By: Adeline Yi, Anzen™ Product Manager

Our previous post detailed surgeons’ unmet needs for an acceptable safety scalpel. But surgeons are not the only OR personnel voicing a need for better safety scalpels.

OR nurses and surgical techs are calling for safety scalpels that are safer and easier to use—for good reason. They are the ones on the front lines for injury.

In an analysis of percutaneous injuries from 87 U.S. hospitals, reported in the Journal of the American College of Surgeons, 75% of sharps injuries occurred during the passing of devices. While surgeons and residents were most often the original users of these devices, nurses and surgical technicians were typically the people sustaining the injuries1.

 

Data from large, multihospital surveillance networks and national surveys demonstrate the impact of sharps injuries on surgical techs and nurses:

  • A recent MediPurpose survey of more than 200 nurses revealed that fully 83% of OR nurses had personally witnessed a scalpel-related injury. Of those injuries, 36% happened to the nurses themselves, while 41% were incurred by surgical techs, and 23% by surgeons.
  • Data from the Massachusetts Sharps Injury Surveillance System revealed that 41% of sharps injuries were sustained by nurses, 21% by surgical techs and 29% by surgeons2.
  • Nurses also incurred the largest share of sharps injuries (34%) in 2007 data from the EPINet Sharps Injury Surveillance research group (EPINet-SIS), followed by doctors at 32%3.

 

The economic and emotional impact on injured personnel is significant. In a survey of nurses injured by sharps in 381 different US hospitals:

    • Nurses missed 88 days of work as a direct result of their injury
    • 42% felt anxious, depressed, or stressed4

In a related study of 634 nurses in western Europe and Russia, nurses who experienced needlestick injuries suffered depression, crying spells, family tension, relationship difficulties, panic attacks, and an inability to work5.

 

What’s missing from safety scalpels?

Nurses and assistants—who are responsible for handling a scalpel both before and after its use—have expressed strong opinions of what they need in a safety scalpel. While surgeons’ requirements centered around the instrument’s weight and balance, nurses and techs were particularly concerned with safety and ease of use:

    • Nearly three-quarters of nurses expressed a desire for blade cartridges that are safe to assemble or remove
    • Two-thirds wanted blade cartridges that are easy to assemble or remove6

MediPurpose remains committed to meeting the needs of the entire surgical team, including technicians and nurses. The company’s new Anzen™ safety scalpel was designed with the whole team in mind.
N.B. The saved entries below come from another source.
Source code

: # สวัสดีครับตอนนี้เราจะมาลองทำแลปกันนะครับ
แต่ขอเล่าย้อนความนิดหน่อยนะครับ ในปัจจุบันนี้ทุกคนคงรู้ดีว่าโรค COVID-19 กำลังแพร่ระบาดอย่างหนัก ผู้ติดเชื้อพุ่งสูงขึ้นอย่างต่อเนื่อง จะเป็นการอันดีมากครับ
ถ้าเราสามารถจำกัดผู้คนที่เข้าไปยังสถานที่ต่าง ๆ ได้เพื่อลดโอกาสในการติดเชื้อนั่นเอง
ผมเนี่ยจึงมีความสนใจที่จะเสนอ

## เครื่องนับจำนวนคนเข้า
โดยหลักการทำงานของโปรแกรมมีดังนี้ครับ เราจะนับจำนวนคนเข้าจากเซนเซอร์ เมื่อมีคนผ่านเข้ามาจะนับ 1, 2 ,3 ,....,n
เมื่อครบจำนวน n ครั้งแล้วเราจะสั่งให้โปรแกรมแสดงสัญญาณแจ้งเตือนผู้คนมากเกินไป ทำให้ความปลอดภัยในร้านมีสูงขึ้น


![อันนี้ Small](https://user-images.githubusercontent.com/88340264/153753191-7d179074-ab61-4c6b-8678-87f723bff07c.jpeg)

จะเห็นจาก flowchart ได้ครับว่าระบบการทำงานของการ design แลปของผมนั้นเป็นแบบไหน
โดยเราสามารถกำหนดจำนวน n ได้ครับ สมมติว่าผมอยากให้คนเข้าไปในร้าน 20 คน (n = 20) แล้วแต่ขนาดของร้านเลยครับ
1 Jagger J, Berguer R, Phillips EK,  et al. Increase in Sharps Injuries in Surgical Settings Versus Nonsurgical Settings After Passage of National Needlestick Legislation. J Am Coll Surg; 2010(4):496-502.

2 Massachusetts Department of Public Health Occupational Health Program. Sharps Injuries among Employees of Acute Care Hospitals in Massachusetts, 2002-2007. Infection Control and Hospital Epidemiology 2011;32(6):538-44.

3 International Healthcare Worker Safety Center, University of Virginia. U.S. EPINet Sharps Injury and Blood and Body Fluid Exposure Surveillance Research Group. Sharps Injury Data Report for 2007; 29 hospitals contributing data, 951 total injuries. Report available at https://www.medicalcenter.virginia.edu/epinet/epinet-2007-rates.pdf.

4 Lee JM, Botteman MF, Nicklasson L, et al. Needlestick injury in acute care nurses caring for patients with diabetes mellitus: a retrospective study. Curr Med Res Opin 2005 741-747.

5 Costigliola V, Frid A, Letondeur C, Strauss K (2012) Needlestick injuries in European nurses in diabetes. Diabetes and Metabolism. 38, Suppl 1, S9-S14.

6 Stoker R. Are Safety Scalpels Making the Cut With Surgeons and Nurses? Outpatient Surgery Magazine 2011.